Option Type (Call or Put):
One of the most important factors is the option type. A Call option is one where you predict the price of the underlying asset to rise. On the other side, it is a Put option if you predict the price will fall. You pay a small fee to purchase whatever option you choose. This fee is not refunded if you are not satisfied with your purchase.
The term “maturity date” refers to the point in time that options will be exercised.
The Hedget Token is the Hedget Protocol’s native utility token (HGET). It is the protocol’s governance coin, with a cumulative availability of 10,000,000.
HGET is an Ethereum-based token (ERC-20). You’ll need to stake some HGET to be able to build and exchange options. The token also grants voting rights to the bearer. Holders can vote on modifications to the system’s design and the distribution of reserve tokens, etc. When liquidity providers provide liquidity to the Hedget protocol, they receive HGET.

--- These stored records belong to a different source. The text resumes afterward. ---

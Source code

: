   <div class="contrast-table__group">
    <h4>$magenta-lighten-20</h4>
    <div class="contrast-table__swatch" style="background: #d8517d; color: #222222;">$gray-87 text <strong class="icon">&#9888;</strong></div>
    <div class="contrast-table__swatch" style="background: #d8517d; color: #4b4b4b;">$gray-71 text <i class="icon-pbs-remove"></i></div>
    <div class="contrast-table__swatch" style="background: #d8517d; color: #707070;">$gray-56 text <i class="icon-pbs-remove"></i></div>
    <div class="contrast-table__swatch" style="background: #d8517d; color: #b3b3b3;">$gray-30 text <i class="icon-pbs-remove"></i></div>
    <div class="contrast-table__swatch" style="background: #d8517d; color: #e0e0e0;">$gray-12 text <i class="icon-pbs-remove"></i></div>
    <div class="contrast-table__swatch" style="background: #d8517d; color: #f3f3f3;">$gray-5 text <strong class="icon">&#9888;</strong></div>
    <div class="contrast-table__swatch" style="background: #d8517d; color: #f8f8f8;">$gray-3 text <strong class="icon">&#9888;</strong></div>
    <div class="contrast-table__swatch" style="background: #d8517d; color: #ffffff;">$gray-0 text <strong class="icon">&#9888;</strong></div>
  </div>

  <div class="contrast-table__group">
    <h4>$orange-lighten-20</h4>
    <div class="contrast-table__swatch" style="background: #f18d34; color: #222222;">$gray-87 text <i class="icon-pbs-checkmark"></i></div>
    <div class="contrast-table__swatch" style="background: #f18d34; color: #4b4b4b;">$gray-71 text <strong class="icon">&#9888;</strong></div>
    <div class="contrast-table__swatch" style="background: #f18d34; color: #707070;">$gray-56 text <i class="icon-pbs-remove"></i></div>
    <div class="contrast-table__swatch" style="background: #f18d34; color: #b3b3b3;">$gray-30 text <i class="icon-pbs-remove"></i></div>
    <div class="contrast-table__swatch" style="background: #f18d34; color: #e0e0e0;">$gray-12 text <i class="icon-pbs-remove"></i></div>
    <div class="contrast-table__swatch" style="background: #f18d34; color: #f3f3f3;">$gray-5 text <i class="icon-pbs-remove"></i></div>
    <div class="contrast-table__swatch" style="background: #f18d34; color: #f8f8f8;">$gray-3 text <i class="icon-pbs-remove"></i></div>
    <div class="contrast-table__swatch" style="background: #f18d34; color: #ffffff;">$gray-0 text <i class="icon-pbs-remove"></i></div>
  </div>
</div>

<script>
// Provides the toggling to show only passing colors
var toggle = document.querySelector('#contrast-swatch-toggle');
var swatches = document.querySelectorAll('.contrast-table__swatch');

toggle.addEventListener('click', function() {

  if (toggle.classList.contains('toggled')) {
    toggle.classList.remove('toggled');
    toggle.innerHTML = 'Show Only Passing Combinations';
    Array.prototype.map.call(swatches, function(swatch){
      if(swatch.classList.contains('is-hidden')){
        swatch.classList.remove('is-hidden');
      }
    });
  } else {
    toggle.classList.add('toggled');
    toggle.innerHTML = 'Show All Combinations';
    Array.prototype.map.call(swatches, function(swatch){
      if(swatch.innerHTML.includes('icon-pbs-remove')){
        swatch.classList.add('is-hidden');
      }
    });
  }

What is HGET Distribution?
HGET is limited to a total stock of 10,000,000. The distribution allocation of percentages of overall supply is as follows:
- Fixed supply for advisors and team: 10%
- Private Sales: 13%
- Liquidity Mining: 50%
- Stake Drop: 7%
- Reserve Fund:20%
Hedget provides much-needed relief from the instability and rigidity of existing DeFi networks. It can also avoid instant liquidation as USED in blockchain-based lending systems. Hedget’s use in leveraged trading, as well as its potential to hedge against price fluctuations, eliminates the need for third-party confidence.